## Your goal
Select and copy out every line in the records containing "will".

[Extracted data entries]
━━━━━━━━━━

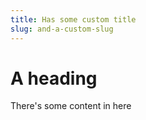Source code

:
 ```yaml
---
title: Has some custom title
slug: and-a-custom-slug
---
```


# A heading

There's some content in here

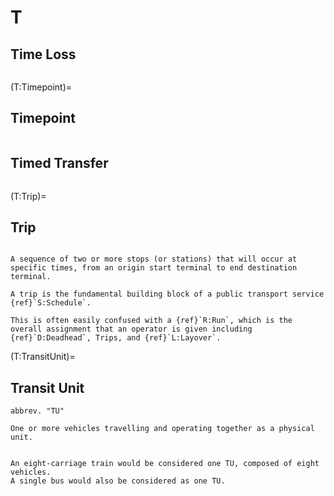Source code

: # T

## Time Loss
```{tabbed} Definition

```

(T:Timepoint)=
## Timepoint
```{tabbed} Definition

```

## Timed Transfer
```{tabbed} Definition

```

(T:Trip)=
## Trip
```{tabbed} Definition

A sequence of two or more stops (or stations) that will occur at specific times, from an origin start terminal to end destination terminal.

A trip is the fundamental building block of a public transport service {ref}`S:Schedule`.

This is often easily confused with a {ref}`R:Run`, which is the overall assignment that an operator is given including {ref}`D:Deadhead`, Trips, and {ref}`L:Layover`.
```

(T:TransitUnit)=
## Transit Unit
```{tabbed} Definition
abbrev. "TU"

One or more vehicles travelling and operating together as a physical unit.
```
```{tabbed} Examples

An eight-carriage train would be considered one TU, composed of eight vehicles.
A single bus would also be considered as one TU.
```
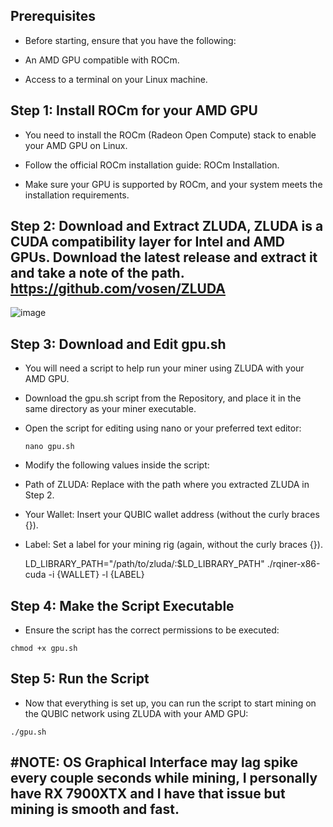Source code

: ## **Prerequisites**

- Before starting, ensure that you have the following:
  
- An AMD GPU compatible with ROCm.
  
- Access to a terminal on your Linux machine.

  
## **Step 1: Install ROCm for your AMD GPU**

 - You need to install the ROCm (Radeon Open Compute) stack to enable your AMD GPU on Linux.
  
 - Follow the official ROCm installation guide: ROCm Installation.
  
 - Make sure your GPU is supported by ROCm, and your system meets the installation requirements.


## **Step 2: Download and Extract ZLUDA, ZLUDA is a CUDA compatibility layer for Intel and AMD GPUs. Download the latest release and extract it and take a note of the path.** https://github.com/vosen/ZLUDA

  ![image](https://github.com/user-attachments/assets/cbf666f7-c862-45d1-9b23-fef093deb076)


## **Step 3: Download and Edit gpu.sh**

 - You will need a script to help run your miner using ZLUDA with your AMD GPU.

 - Download the gpu.sh script from the Repository, and place it in the same directory as your miner executable.

 - Open the script for editing using nano or your preferred text editor:

   ```nano gpu.sh```

 - Modify the following values inside the script:

 - Path of ZLUDA: Replace with the path where you extracted ZLUDA in Step 2.
  
 - Your Wallet: Insert your QUBIC wallet address (without the curly braces {}).
  
 - Label: Set a label for your mining rig (again, without the curly braces {}).

    LD_LIBRARY_PATH="/path/to/zluda/:$LD_LIBRARY_PATH" ./rqiner-x86-cuda -i {WALLET} -l {LABEL}


## **Step 4: Make the Script Executable**

  - Ensure the script has the correct permissions to be executed:

   ```chmod +x gpu.sh```


## **Step 5: Run the Script**

  - Now that everything is set up, you can run the script to start mining on the QUBIC network using ZLUDA with your AMD GPU:

   ```./gpu.sh```



## **#NOTE: OS Graphical Interface may lag spike every couple seconds while mining, I personally have RX 7900XTX and I have that issue but mining is smooth and fast.**










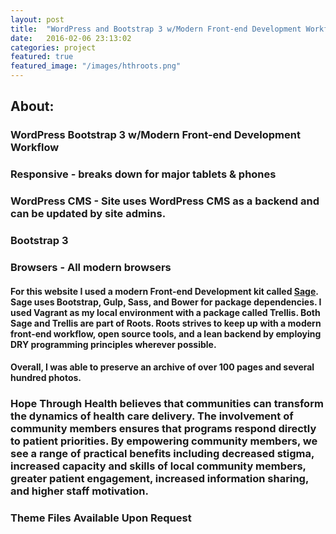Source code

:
 ```yaml
---
layout: post
title:  "WordPress and Bootstrap 3 w/Modern Front-end Development Workflow"
date:   2016-02-06 23:13:02
categories: project
featured: true
featured_image: "/images/hthroots.png"
---
```



## About:

### WordPress Bootstrap 3 w/Modern Front-end Development Workflow

### Responsive - breaks down for major tablets & phones

### WordPress CMS - Site uses WordPress CMS as a backend and can be updated by site admins.

### Bootstrap 3

### Browsers - All modern browsers

#### For this website I used a modern Front-end Development kit called [Sage](https://roots.io/sage/).  Sage uses Bootstrap, Gulp, Sass, and Bower for package dependencies.  I used Vagrant as my local environment with a package called Trellis.  Both Sage and Trellis are part of Roots. Roots strives to keep up with a modern front-end workflow, open source tools, and a lean backend by employing DRY programming principles wherever possible.

#### Overall, I was able to preserve an archive of over 100 pages and several hundred photos.

### Hope Through Health believes that communities can transform the dynamics of health care delivery. The involvement of community members ensures that programs respond directly to patient priorities. By empowering community members, we see a range of practical benefits including decreased stigma, increased capacity and skills of local community members, greater patient engagement, increased information sharing, and higher staff motivation.

### Theme Files Available Upon Request



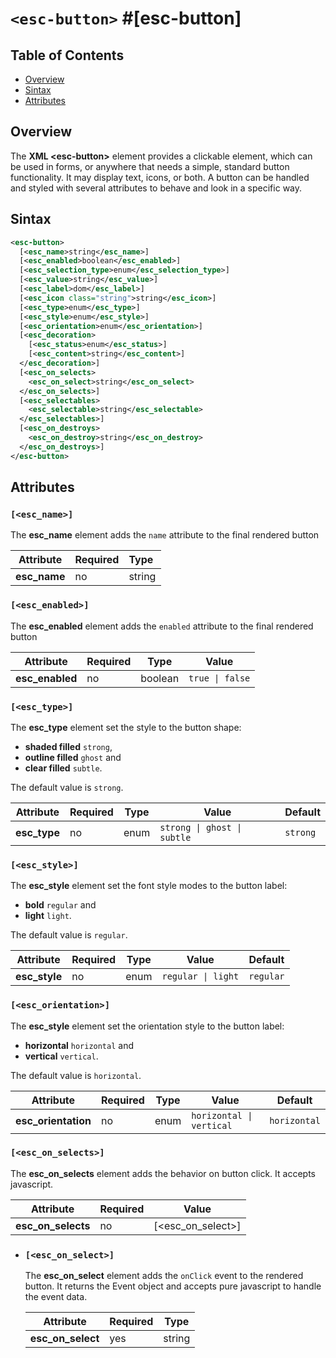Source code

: `<esc-button>` #[esc-button]
================================================================================
## Table of Contents

- [Overview](#overview)
- [Sintax](#sintax)
- [Attributes](#attributes)

Overview
--------------------------------------------------------------------------------

The **XML \<esc-button\>** element provides a clickable element, which can be used in forms, or anywhere that needs a simple, standard button functionality. It may display text, icons, or both. A button can be handled and styled with several attributes to behave and look in a specific way.


Sintax
--------------------------------------------------------------------------------

```XML
<esc-button>
  [<esc_name>string</esc_name>]
  [<esc_enabled>boolean</esc_enabled>]
  [<esc_selection_type>enum</esc_selection_type>]
  [<esc_value>string</esc_value>]
  [<esc_label>dom</esc_label>]
  [<esc_icon class="string">string</esc_icon>]
  [<esc_type>enum</esc_type>]
  [<esc_style>enum</esc_style>]
  [<esc_orientation>enum</esc_orientation>]
  [<esc_decoration>
  	[<esc_status>enum</esc_status>]
  	[<esc_content>string</esc_content>]
  </esc_decoration>]
  [<esc_on_selects>
    <esc_on_select>string</esc_on_select>
  </esc_on_selects>]
  [<esc_selectables>
    <esc_selectable>string</esc_selectable>
  </esc_selectables>]
  [<esc_on_destroys>
    <esc_on_destroy>string</esc_on_destroy>
  </esc_on_destroys>]
</esc-button>
```

Attributes
--------------------------------------------------------------------------------

### `[<esc_name>]`

The **esc_name** element adds the `name` attribute to the final rendered button

| Attribute | Required | Type |
| --- | --- | --- |
| **esc_name** | no | string |


### `[<esc_enabled>]` 

The **esc_enabled** element adds the `enabled` attribute to the final rendered button

| Attribute | Required | Type | Value |
| --- | --- | --- | --- |
| **esc_enabled** | no | boolean | `true \| false` |


### `[<esc_type>]`

The **esc_type** element set the style to the button shape:
* **shaded filled** ``strong``,
* **outline filled** ``ghost`` and
* **clear filled** ``subtle``.

The default value is `strong`.

| Attribute | Required | Type | Value | Default |
| --- | --- | --- | --- | --- |
| **esc_type** | no | enum | `strong \| ghost \| subtle` | `strong` |



### `[<esc_style>]`

The **esc_style** element set the font style modes to the button label:
* **bold** ``regular`` and
* **light** ``light``.

The default value is `regular`.

| Attribute | Required | Type | Value | Default |
| --- | --- | --- | --- | --- |
| **esc_style** | no | enum | `regular \| light` | `regular` |  


### `[<esc_orientation>]`

The **esc_style** element set the orientation style to the button label:
* **horizontal** ``horizontal`` and
* **vertical** ``vertical``.

The default value is `horizontal`.

| Attribute | Required | Type | Value | Default |
| --- | --- | --- | --- | --- |
| **esc_orientation** | no | enum | `horizontal \| vertical` | `horizontal` |  


### `[<esc_on_selects>]`

The **esc_on_selects** element adds the behavior on button click. It accepts javascript.

| Attribute | Required | Value |
| --- | --- | --- | 
| **esc_on_selects** | no | [\<esc_on_select\>] | 
 
- ### `[<esc_on_select>]`

  The **esc_on_select** element adds the `onClick` event to the rendered button. It returns the Event object and accepts pure javascript to handle the event data.  
  
  | Attribute | Required | Type |
  | --- | --- | --- | 
  | **esc_on_select** | yes | string |
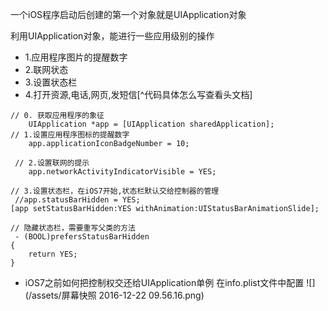 一个iOS程序启动后创建的第一个对象就是UIApplication对象

利用UIApplication对象，能进行一些应用级别的操作

- 1.应用程序图片的提醒数字
- 2.联网状态
- 3.设置状态栏
- 4.打开资源,电话,网页,发短信[^代码具体怎么写查看头文档]

```
// 0. 获取应用程序的象征
    UIApplication *app = [UIApplication sharedApplication];
// 1.设置应用程序图标的提醒数字
    app.applicationIconBadgeNumber = 10;
    
 // 2.设置联网的提示
    app.networkActivityIndicatorVisible = YES;
    
// 3.设置状态栏，在iOS7开始,状态栏默认交给控制器的管理
 //app.statusBarHidden = YES;
[app setStatusBarHidden:YES withAnimation:UIStatusBarAnimationSlide];

// 隐藏状态栏，需要重写父类的方法
 - (BOOL)prefersStatusBarHidden
{
    return YES;
}
```
- iOS7之前如何把控制权交还给UIApplication单例
在info.plist文件中配置
![](/assets/屏幕快照 2016-12-22 09.56.16.png)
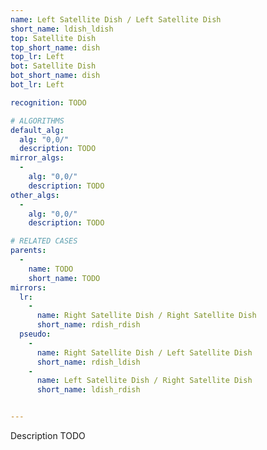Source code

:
 ```yaml
---
name: Left Satellite Dish / Left Satellite Dish
short_name: ldish_ldish
top: Satellite Dish
top_short_name: dish
top_lr: Left
bot: Satellite Dish
bot_short_name: dish
bot_lr: Left

recognition: TODO

# ALGORITHMS
default_alg:
  alg: "0,0/"
  description: TODO
mirror_algs:
  -
    alg: "0,0/"
    description: TODO
other_algs:
  -
    alg: "0,0/"
    description: TODO

# RELATED CASES
parents:
  -
    name: TODO
    short_name: TODO
mirrors:
  lr:
    -
      name: Right Satellite Dish / Right Satellite Dish
      short_name: rdish_rdish
  pseudo:
    -
      name: Right Satellite Dish / Left Satellite Dish
      short_name: rdish_ldish
    -
      name: Left Satellite Dish / Right Satellite Dish
      short_name: ldish_rdish


---
```


Description TODO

━━━━━━━━━━

## The answer
A sequence of two or more stops (or stations) that will occur at specific times, from an origin start terminal to end destination terminal.
 - You will need a script to help run your miner using ZLUDA with your AMD GPU.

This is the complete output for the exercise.